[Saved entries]
=== Begin Enclosure ===

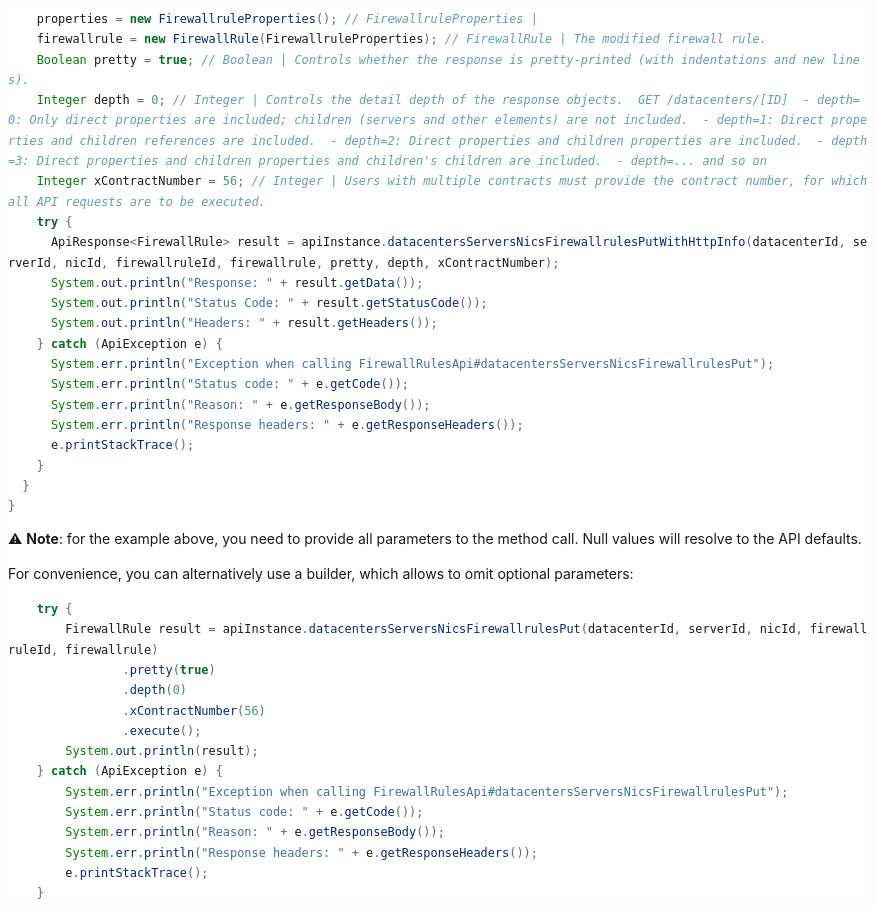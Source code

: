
 ```java
    properties = new FirewallruleProperties(); // FirewallruleProperties | 
    firewallrule = new FirewallRule(FirewallruleProperties); // FirewallRule | The modified firewall rule.
    Boolean pretty = true; // Boolean | Controls whether the response is pretty-printed (with indentations and new lines).
    Integer depth = 0; // Integer | Controls the detail depth of the response objects.  GET /datacenters/[ID]  - depth=0: Only direct properties are included; children (servers and other elements) are not included.  - depth=1: Direct properties and children references are included.  - depth=2: Direct properties and children properties are included.  - depth=3: Direct properties and children properties and children's children are included.  - depth=... and so on
    Integer xContractNumber = 56; // Integer | Users with multiple contracts must provide the contract number, for which all API requests are to be executed.
    try {
      ApiResponse<FirewallRule> result = apiInstance.datacentersServersNicsFirewallrulesPutWithHttpInfo(datacenterId, serverId, nicId, firewallruleId, firewallrule, pretty, depth, xContractNumber);
      System.out.println("Response: " + result.getData());
      System.out.println("Status Code: " + result.getStatusCode());
      System.out.println("Headers: " + result.getHeaders());
    } catch (ApiException e) {
      System.err.println("Exception when calling FirewallRulesApi#datacentersServersNicsFirewallrulesPut");
      System.err.println("Status code: " + e.getCode());
      System.err.println("Reason: " + e.getResponseBody());
      System.err.println("Response headers: " + e.getResponseHeaders());
      e.printStackTrace();
    }
  }
}
```
⚠️ **Note**: for the example above, you need to provide all parameters to the method call. Null values will resolve to the API defaults.

For convenience, you can alternatively use a builder, which allows to omit optional parameters:

```java
    try {
        FirewallRule result = apiInstance.datacentersServersNicsFirewallrulesPut(datacenterId, serverId, nicId, firewallruleId, firewallrule)
                .pretty(true)
                .depth(0)
                .xContractNumber(56)
                .execute();
        System.out.println(result);
    } catch (ApiException e) {
        System.err.println("Exception when calling FirewallRulesApi#datacentersServersNicsFirewallrulesPut");
        System.err.println("Status code: " + e.getCode());
        System.err.println("Reason: " + e.getResponseBody());
        System.err.println("Response headers: " + e.getResponseHeaders());
        e.printStackTrace();
    }
```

=== End Enclosure ===

- **TASK DETAILS**: In the entries above, copy each line that contains the string "calling".

- **WRITTEN SOLUTION**:
      System.err.println("Exception when calling FirewallRulesApi#datacentersServersNicsFirewallrulesPut");
        System.err.println("Exception when calling FirewallRulesApi#datacentersServersNicsFirewallrulesPut");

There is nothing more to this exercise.